The longest play in the Shakespeare cannon is Hamlet. With no cuts to the play, it takes over four hours to perform. His shortest play, The Comedy of Errors, takes a third of that time.

Even NASA loves Shakespeare

While I cannot find the original source, or who started the trend, all of Uranus’ moon are named after Shakespeare’s characters (except two that are named after characters in Alexander Pope’s Rape of the Lock). Shakespeare’s characters are:

  • Ophelia,
  • Bianca,
  • Cressida,
  • Desdemona,
  • Juliet,
  • Portia,
  • Rosalind,
  • Cupid,
  • Belinda,
  • Perdita,
  • Puck,
  • Mab,
  • Miranda,
  • Ariel,
  • Umbriel,
  • Titania,
  • Oberon,
  • Francisco,
  • Caliban,
  • Stephano,
  • Trinculo,
  • Sycorax,
  • Margaret,
  • Prospero,
  • Setebos,
  • Ferdinand.

Words, words words

Shakespeare is credited with invented 1700 words. (though it may be that this is the first time we have seen them in print).Shakespeare has been credited for inventing single words that normally would have taken several to mean the same thing. I won’t list them all, but here is a partial list of words we use today:

  • auspicious
  • baseless
  • bloody
  • castigate
  • control (noun)
  • countless
  • courtship
  • critic
  • critical
  • dishearten
  • dislocate
  • dwindle
  • eventful
  • exposure
  • fitful
  • frugal
  • generous
  • gloomy
  • gnarled
  • hurry
  • impartial
  • lapse
  • laughable
  • misplaced
  • monumental
  • obscene

Now here is a reason to learn Klingon

Of all of the languages that Shakespeare’s work has been translated to, Klingon is my favorite. Both Hamlet and Much ado about nothing have been translated as part of the “Klingon Shakespeare Restoration Project”. Who said aliens don’t appreciate culture? Don’t believe me? See for yourself. I give you, “To be or not to be” in Klingon.
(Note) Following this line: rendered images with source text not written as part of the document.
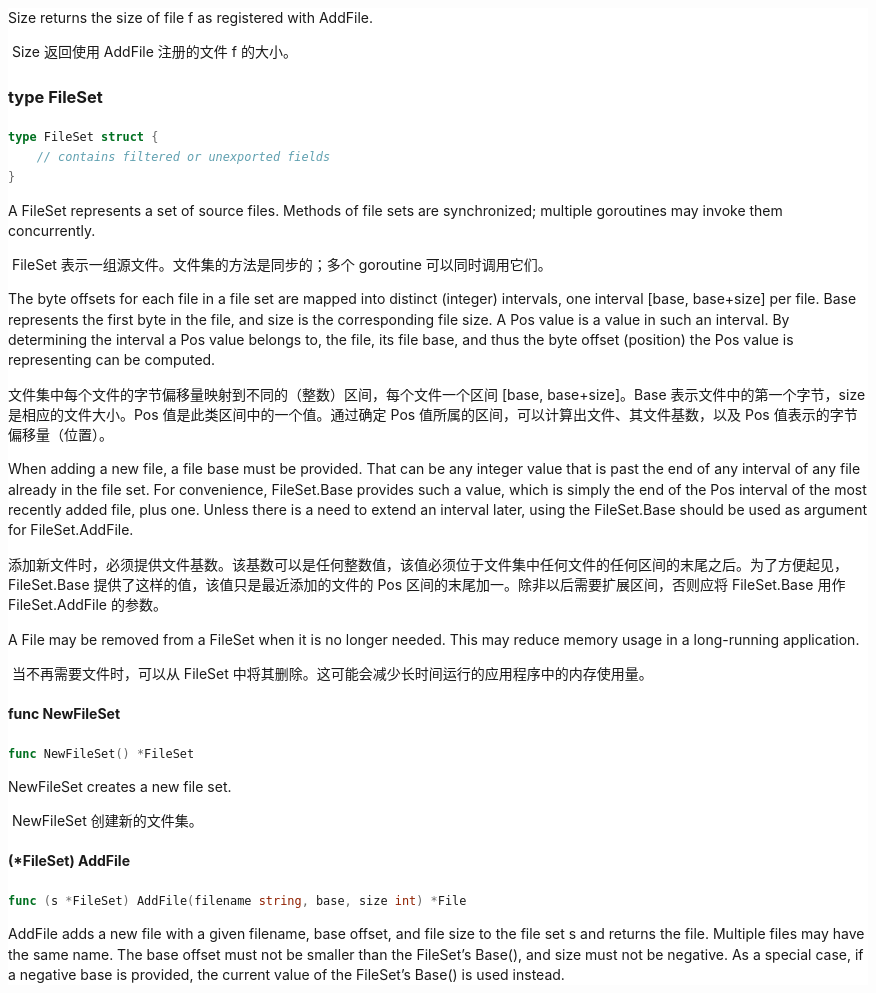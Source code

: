 Size returns the size of file f as registered with AddFile.

​	Size 返回使用 AddFile 注册的文件 f 的大小。

### type FileSet 

```go
type FileSet struct {
	// contains filtered or unexported fields
}
```

A FileSet represents a set of source files. Methods of file sets are synchronized; multiple goroutines may invoke them concurrently.

​	FileSet 表示一组源文件。文件集的方法是同步的；多个 goroutine 可以同时调用它们。

The byte offsets for each file in a file set are mapped into distinct (integer) intervals, one interval [base, base+size] per file. Base represents the first byte in the file, and size is the corresponding file size. A Pos value is a value in such an interval. By determining the interval a Pos value belongs to, the file, its file base, and thus the byte offset (position) the Pos value is representing can be computed.

​	文件集中每个文件的字节偏移量映射到不同的（整数）区间，每个文件一个区间 [base, base+size]。Base 表示文件中的第一个字节，size 是相应的文件大小。Pos 值是此类区间中的一个值。通过确定 Pos 值所属的区间，可以计算出文件、其文件基数，以及 Pos 值表示的字节偏移量（位置）。

When adding a new file, a file base must be provided. That can be any integer value that is past the end of any interval of any file already in the file set. For convenience, FileSet.Base provides such a value, which is simply the end of the Pos interval of the most recently added file, plus one. Unless there is a need to extend an interval later, using the FileSet.Base should be used as argument for FileSet.AddFile.

​	添加新文件时，必须提供文件基数。该基数可以是任何整数值，该值必须位于文件集中任何文件的任何区间的末尾之后。为了方便起见，FileSet.Base 提供了这样的值，该值只是最近添加的文件的 Pos 区间的末尾加一。除非以后需要扩展区间，否则应将 FileSet.Base 用作 FileSet.AddFile 的参数。

A File may be removed from a FileSet when it is no longer needed. This may reduce memory usage in a long-running application.

​	当不再需要文件时，可以从 FileSet 中将其删除。这可能会减少长时间运行的应用程序中的内存使用量。

#### func NewFileSet

```go
func NewFileSet() *FileSet
```

NewFileSet creates a new file set.

​	NewFileSet 创建新的文件集。

#### (*FileSet) AddFile

```go
func (s *FileSet) AddFile(filename string, base, size int) *File
```

AddFile adds a new file with a given filename, base offset, and file size to the file set s and returns the file. Multiple files may have the same name. The base offset must not be smaller than the FileSet’s Base(), and size must not be negative. As a special case, if a negative base is provided, the current value of the FileSet’s Base() is used instead.
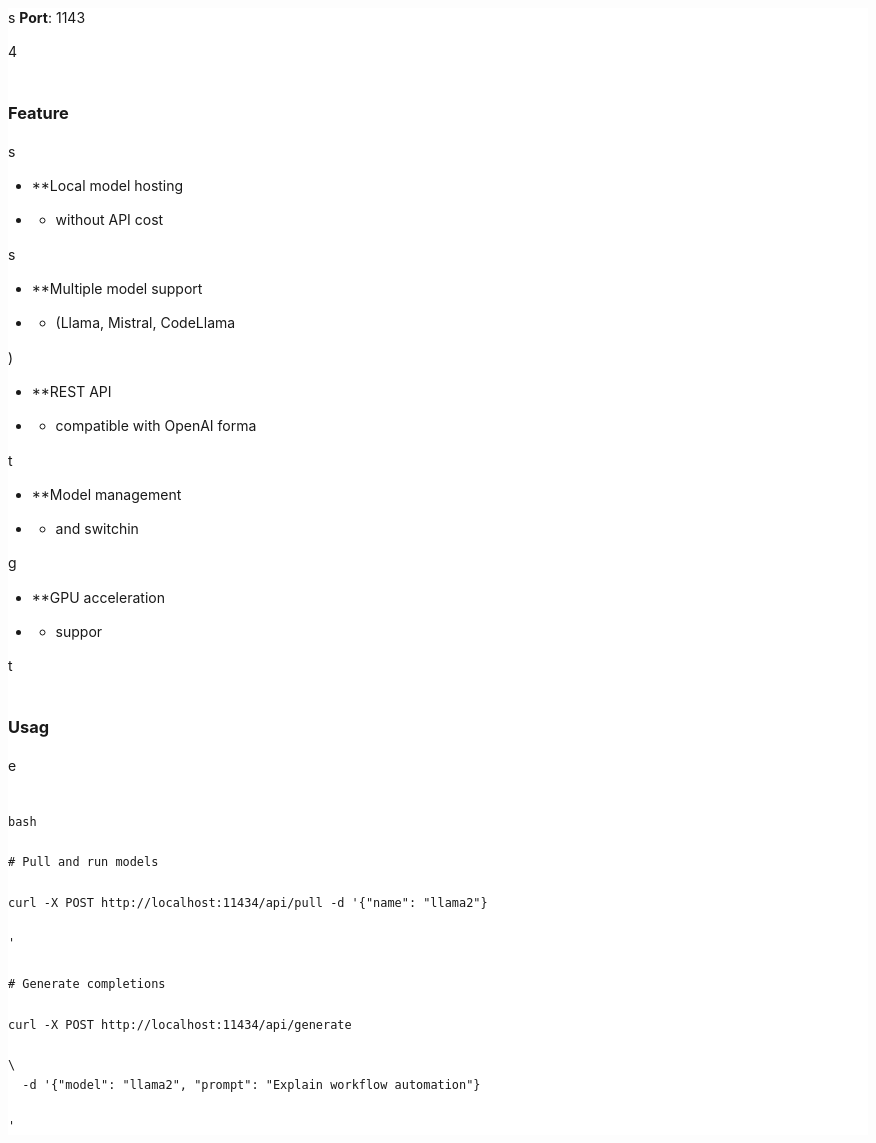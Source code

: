 s
**Port**: 1143

4

#

### Feature

s

- **Local model hosting

* * without API cost

s

- **Multiple model support

* * (Llama, Mistral, CodeLlama

)

- **REST API

* * compatible with OpenAI forma

t

- **Model management

* * and switchin

g

- **GPU acceleration

* * suppor

t

#

### Usag

e

```

bash

# Pull and run models

curl -X POST http://localhost:11434/api/pull -d '{"name": "llama2"}

'

# Generate completions

curl -X POST http://localhost:11434/api/generate

\
  -d '{"model": "llama2", "prompt": "Explain workflow automation"}

'

```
4 Replies to “Welcome to the Groundling’s Guide to Shakespeare”

  1. The Klingon soliloquy: for this relief, much thanks. And congrats on the first post (which I believe you’ve already trailed) — I look forward to many more informative, entertaining and maybe even polemical posts! 😊


  2. The naming of Uranus’s moons was a family affair, specifically the Herschel family. William discovered the planet, and two of its moons. His son John, also an astronomer, gave the Shakespearean names to the four moons that had been discovered up to his day, and those names stuck.

    There was no official system of naming moons in those days, or planets for that matter. Usually the discoverer did the naming (same thing with elements), but William Herschel’s suggestion for Uranus (he named it in Latin after his patron, King George III of Great Britain) was not widely accepted. I have to wonder if his son’s suggestions were accepted as sort of a consolation prize for the family for losing out on the planet name.

    Incidentally, the other important astronomer of the family was Caroline, William’s sister. besides making some discoveries in her own right, it was only with her help that her brother and nephew managed to put together the first catalog of stars and nebulae in both the Northern and Southern celeestial hemispheres.